The key to keeping 'Six Hills Giant' tidy and encouraging a second flush of flowers is to cut it back hard after the first flowering wave finishes. This typically falls in July or August, once the main display of blue-purple blooms has faded. Use garden shears or hedging shears to shear the whole plant back by about half to two-thirds of its height, removing spent flower stems and tired foliage. This may seem drastic, but catmint responds vigorously, producing fresh green growth and often a second, smaller flush of flowers in late summer or early autumn. If you prefer a slightly less severe approach, you can deadhead individual flower spikes as they fade, but this is time-consuming on a plant of this size and won't stimulate the same rejuvenation. The shearing method is far more practical and keeps the plant compact and shapely. Without this mid-summer cut, 'Six Hills Giant' can become sprawling and untidy, with stems flopping outward and foliage looking shabby. In late autumn or early spring, tidy up any remaining dead stems and foliage, cutting back to just above the emerging new growth at the base. Some gardeners prefer to leave the old stems over winter to provide a little protection for the crown in very cold spells, then clear them away in March. Either approach works well. No other pruning is necessary. This is a low-maintenance perennial that doesn't require complex shaping or thinning—just that one decisive summer shear to keep it performing well year after year.

Common mistakes

Cutting back too early in spring

Late frost can still strike and the old foliage protects the crown. Wait until the first new shoots are visible (usually mid-March) — then you know the season has actually started.

Skipping deadheading

Hardy geranium, salvia, lupin and delphinium will give a second flush if you cut spent stems back to just above a pair of healthy leaves as soon as the first flowers fade.

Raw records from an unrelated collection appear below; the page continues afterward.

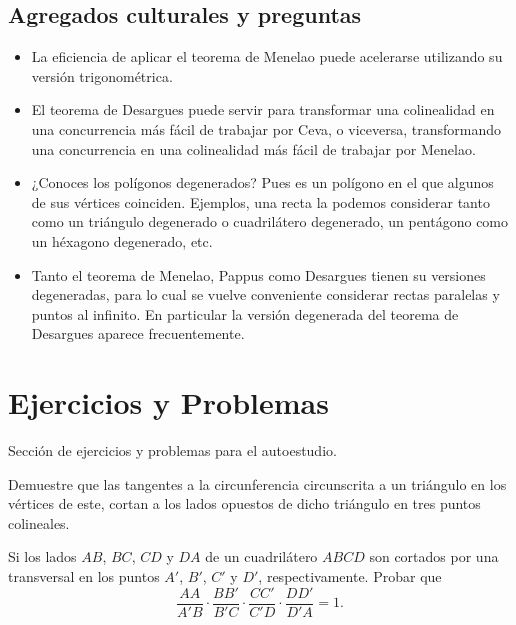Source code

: \subsection{Agregados culturales y preguntas}

\begin{itemize}
    \item La eficiencia de aplicar el teorema de Menelao puede acelerarse utilizando su versión trigonométrica.
    \item El teorema de Desargues puede servir para transformar una colinealidad en una concurrencia más fácil de trabajar por Ceva, o viceversa, transformando una concurrencia en una colinealidad más fácil de trabajar por Menelao.
    \item ¿Conoces los polígonos degenerados?
    Pues es un polígono en el que algunos de sus vértices coinciden.
    Ejemplos, una recta la podemos considerar tanto como un triángulo degenerado o cuadrilátero degenerado, un pentágono como un héxagono degenerado, etc.
    \item Tanto el teorema de Menelao, Pappus como Desargues tienen su versiones degeneradas, para lo cual se vuelve conveniente considerar rectas paralelas y puntos al infinito.
    En particular la versión degenerada del teorema de Desargues aparece frecuentemente.
\end{itemize}




\section{Ejercicios y Problemas}

Sección de ejercicios y problemas para el autoestudio.

\begin{section-problem}
    Demuestre que las tangentes a la circunferencia circunscrita a un triángulo en los vértices de este, cortan a los lados opuestos de dicho triángulo en tres puntos colineales.
\end{section-problem}

\begin{section-problem}
    Si los lados $AB$, $BC$, $CD$ y $DA$ de un cuadrilátero $ABCD$ son cortados por una transversal en los puntos $A'$, $B'$, $C'$ y $D'$, respectivamente.
    Probar que
    \[
        \dfrac{AA}{A'B} \cdot \dfrac{BB'}{B'C} \cdot \dfrac{CC'}{C'D} \cdot \dfrac{DD'}{D'A} = 1.
    \]
\end{section-problem}

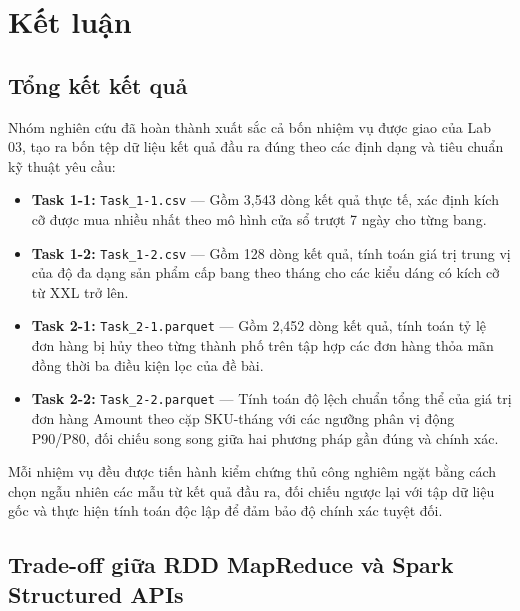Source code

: \section{Kết luận}

\subsection{Tổng kết kết quả}

Nhóm nghiên cứu đã hoàn thành xuất sắc cả bốn nhiệm vụ được giao của Lab 03, tạo ra bốn tệp dữ liệu kết quả đầu ra đúng theo các định dạng và tiêu chuẩn kỹ thuật yêu cầu:

\begin{itemize}
    \item \textbf{Task 1-1:} \texttt{Task\_1-1.csv} --- Gồm 3,543 dòng kết quả thực tế, xác định kích cỡ được mua nhiều nhất theo mô hình cửa sổ trượt 7 ngày cho từng bang.
    \item \textbf{Task 1-2:} \texttt{Task\_1-2.csv} --- Gồm 128 dòng kết quả, tính toán giá trị trung vị của độ đa dạng sản phẩm cấp bang theo tháng cho các kiểu dáng có kích cỡ từ XXL trở lên.
    \item \textbf{Task 2-1:} \texttt{Task\_2-1.parquet} --- Gồm 2,452 dòng kết quả, tính toán tỷ lệ đơn hàng bị hủy theo từng thành phố trên tập hợp các đơn hàng thỏa mãn đồng thời ba điều kiện lọc của đề bài.
    \item \textbf{Task 2-2:} \texttt{Task\_2-2.parquet} --- Tính toán độ lệch chuẩn tổng thể của giá trị đơn hàng Amount theo cặp SKU-tháng với các ngưỡng phân vị động P90/P80, đối chiếu song song giữa hai phương pháp gần đúng và chính xác.
\end{itemize}

Mỗi nhiệm vụ đều được tiến hành kiểm chứng thủ công nghiêm ngặt bằng cách chọn ngẫu nhiên các mẫu từ kết quả đầu ra, đối chiếu ngược lại với tập dữ liệu gốc và thực hiện tính toán độc lập để đảm bảo độ chính xác tuyệt đối.

\subsection{Trade-off giữa RDD MapReduce và Spark Structured APIs}

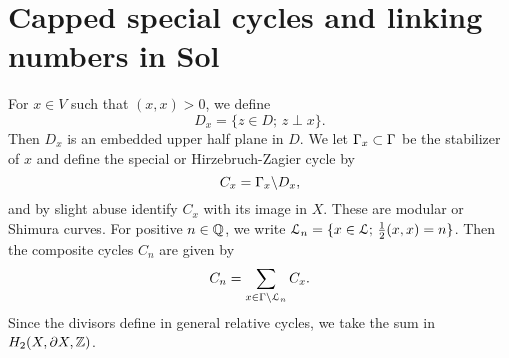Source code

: \section{Capped special cycles and linking numbers in Sol}\label{capped-cycles}

For $x \in V$ such that $(x,x)>0$, we define 
\[
D_x =\{ z \in D; \, z \perp x \}.
\]
Then $D_x$ is an embedded upper half plane in $D$. We let $\Gamma_x \subset \Gamma$ be the stabilizer of $x$ and define the special or Hirzebruch-Zagier cycle by 
\[
C_x = \Gamma_x \backslash D_x, 
\]
and by slight abuse identify $C_x$ with its image in $X$. These are modular or Shimura curves. For positive $n \in \mathbb{Q}$, we write $\mathcal{L}_n = \{ x \in \mathcal{L}; \, \tfrac12(x,x)= n\}$. Then the composite cycles $C_n$ are given by
\[
C_n= \sum_{x \in \Gamma \backslash \mathcal{L}_n} C_x.
\]
Since the divisors define in general relative cycles, we take the sum in $H_2(X,\partial X,\mathbb{Z})$. 


\vskip 0.5in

Cutting ornamental grasses down in autumn

The dry stems are the whole point of winter interest, AND they protect the crown from frost and waterlogging. Cut down to a fist's height only in late February.

Hold off on pruning

Better to wait than prune at the wrong moment. The next optimal window is July. Until then: leave the plant alone — only remove dead or diseased wood (which you can do year-round).